(this page is part of my 2011 report on “Open Data: Emerging trends, issues and best practices”. Please follow that link to reach the Introduction and Table of Content, but don’t forget to also check the notes for readers! of the initial report of the same project, “Open Data, Open Society”)
Even ignoring crime mapping, in some worst case scenarios, data openness may be not only hindered by social divisions, but also create or enhance them. If citizens can’t find and recognize real, relevant meaning and practical value in data, as well as way to use them to make change happen, there won’t be any widespread, long lasting benefit from openness. How can we guarantee, instead, that such meaning and value will be evident and usable? What are the ingredients for success here?
Enhancing access to PSI it’s harder than it may seem because it isn’t just a matter of physical infrastructure. It is necessary that those who access Open Data are in a position to actually understand them and use them in their own interest.
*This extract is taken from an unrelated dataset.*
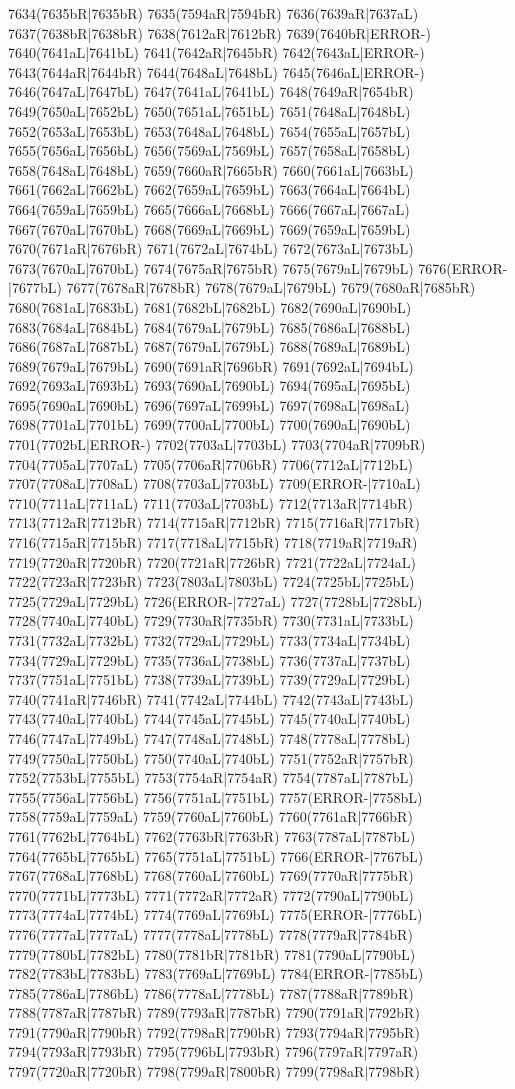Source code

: 7634(7635bR|7635bR) 7635(7594aR|7594bR) 7636(7639aR|7637aL) 7637(7638bR|7638bR) 7638(7612aR|7612bR) 7639(7640bR|ERROR-) 7640(7641aL|7641bL) 7641(7642aR|7645bR) 7642(7643aL|ERROR-) 7643(7644aR|7644bR) 7644(7648aL|7648bL) 7645(7646aL|ERROR-) 7646(7647aL|7647bL) 7647(7641aL|7641bL) 7648(7649aR|7654bR) 7649(7650aL|7652bL) 7650(7651aL|7651bL) 7651(7648aL|7648bL) 7652(7653aL|7653bL) 7653(7648aL|7648bL) 7654(7655aL|7657bL) 7655(7656aL|7656bL) 7656(7569aL|7569bL) 7657(7658aL|7658bL) 7658(7648aL|7648bL) 7659(7660aR|7665bR) 7660(7661aL|7663bL) 7661(7662aL|7662bL) 7662(7659aL|7659bL) 7663(7664aL|7664bL) 7664(7659aL|7659bL) 7665(7666aL|7668bL) 7666(7667aL|7667aL) 7667(7670aL|7670bL) 7668(7669aL|7669bL) 7669(7659aL|7659bL) 7670(7671aR|7676bR) 7671(7672aL|7674bL) 7672(7673aL|7673bL) 7673(7670aL|7670bL) 7674(7675aR|7675bR) 7675(7679aL|7679bL) 7676(ERROR-|7677bL) 7677(7678aR|7678bR) 7678(7679aL|7679bL) 7679(7680aR|7685bR) 7680(7681aL|7683bL) 7681(7682bL|7682bL) 7682(7690aL|7690bL) 7683(7684aL|7684bL) 7684(7679aL|7679bL) 7685(7686aL|7688bL) 7686(7687aL|7687bL) 7687(7679aL|7679bL) 7688(7689aL|7689bL) 7689(7679aL|7679bL) 7690(7691aR|7696bR) 7691(7692aL|7694bL) 7692(7693aL|7693bL) 7693(7690aL|7690bL) 7694(7695aL|7695bL) 7695(7690aL|7690bL) 7696(7697aL|7699bL) 7697(7698aL|7698aL) 7698(7701aL|7701bL) 7699(7700aL|7700bL) 7700(7690aL|7690bL) 7701(7702bL|ERROR-) 7702(7703aL|7703bL) 7703(7704aR|7709bR) 7704(7705aL|7707aL) 7705(7706aR|7706bR) 7706(7712aL|7712bL) 7707(7708aL|7708aL) 7708(7703aL|7703bL) 7709(ERROR-|7710aL) 7710(7711aL|7711aL) 7711(7703aL|7703bL) 7712(7713aR|7714bR) 7713(7712aR|7712bR) 7714(7715aR|7712bR) 7715(7716aR|7717bR) 7716(7715aR|7715bR) 7717(7718aL|7715bR) 7718(7719aR|7719aR) 7719(7720aR|7720bR) 7720(7721aR|7726bR) 7721(7722aL|7724aL) 7722(7723aR|7723bR) 7723(7803aL|7803bL) 7724(7725bL|7725bL) 7725(7729aL|7729bL) 7726(ERROR-|7727aL) 7727(7728bL|7728bL) 7728(7740aL|7740bL) 7729(7730aR|7735bR) 7730(7731aL|7733bL) 7731(7732aL|7732bL) 7732(7729aL|7729bL) 7733(7734aL|7734bL) 7734(7729aL|7729bL) 7735(7736aL|7738bL) 7736(7737aL|7737bL) 7737(7751aL|7751bL) 7738(7739aL|7739bL) 7739(7729aL|7729bL) 7740(7741aR|7746bR) 7741(7742aL|7744bL) 7742(7743aL|7743bL) 7743(7740aL|7740bL) 7744(7745aL|7745bL) 7745(7740aL|7740bL) 7746(7747aL|7749bL) 7747(7748aL|7748bL) 7748(7778aL|7778bL) 7749(7750aL|7750bL) 7750(7740aL|7740bL) 7751(7752aR|7757bR) 7752(7753bL|7755bL) 7753(7754aR|7754aR) 7754(7787aL|7787bL) 7755(7756aL|7756bL) 7756(7751aL|7751bL) 7757(ERROR-|7758bL) 7758(7759aL|7759aL) 7759(7760aL|7760bL) 7760(7761aR|7766bR) 7761(7762bL|7764bL) 7762(7763bR|7763bR) 7763(7787aL|7787bL) 7764(7765bL|7765bL) 7765(7751aL|7751bL) 7766(ERROR-|7767bL) 7767(7768aL|7768bL) 7768(7760aL|7760bL) 7769(7770aR|7775bR) 7770(7771bL|7773bL) 7771(7772aR|7772aR) 7772(7790aL|7790bL) 7773(7774aL|7774bL) 7774(7769aL|7769bL) 7775(ERROR-|7776bL) 7776(7777aL|7777aL) 7777(7778aL|7778bL) 7778(7779aR|7784bR) 7779(7780bL|7782bL) 7780(7781bR|7781bR) 7781(7790aL|7790bL) 7782(7783bL|7783bL) 7783(7769aL|7769bL) 7784(ERROR-|7785bL) 7785(7786aL|7786bL) 7786(7778aL|7778bL) 7787(7788aR|7789bR) 7788(7787aR|7787bR) 7789(7793aR|7787bR) 7790(7791aR|7792bR) 7791(7790aR|7790bR) 7792(7798aR|7790bR) 7793(7794aR|7795bR) 7794(7793aR|7793bR) 7795(7796bL|7793bR) 7796(7797aR|7797aR) 7797(7720aR|7720bR) 7798(7799aR|7800bR) 7799(7798aR|7798bR)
This is far from granted also because, sometimes, the citizens who would benefit the most from certain data are just those, already poor, marginalized and/or without the right education, who have the least chances to actually discover and be able to use them. This is what G. Frydman was speaking about when, in September 2010, he wrote about the great divide caused by Open Health Data:
`[in the USA]` _"statistically speaking, chronic disease is associated with being older, African American, less educated, and living in a lower-income household. By contrast, Internet use is statistically associated with being younger, white, college-educated, and living in a higher-income household. Thus, it is not surprising that the chronically ill report lower rates of Internet access._
Starting from this, and commenting a study of the performances, with respect to coronary artery bypass grafting, of several medical centers, Frydman expressed his concern that:
> >_the empowered will have access to `[this data]` and will act upon it, while many of the people suffering from chronic diseases (the same population that would benefit most from access to this information) won't. Over time it is therefore probable that the current centers of excellence will treat an ever growing number of empowered while the centers that currently experience high mortality rates will get worse and worse result, simply because they will treat an ever growing number of digital outliers who haven't the possibility to obtain health data and apply filters._> >
Since one of the topics of this project is the economic value of Open Data, it is necessary to add a somewhat obvious observation to Frydman’s concerns (regardless of their probability). Even if it is difficult now to make accurate estimates, such negative developmets would surely impact also the costs of health services and insurances, not to mention healthcare-related jobs, both in the communities hosting centers of excellence and in those with the worst ones.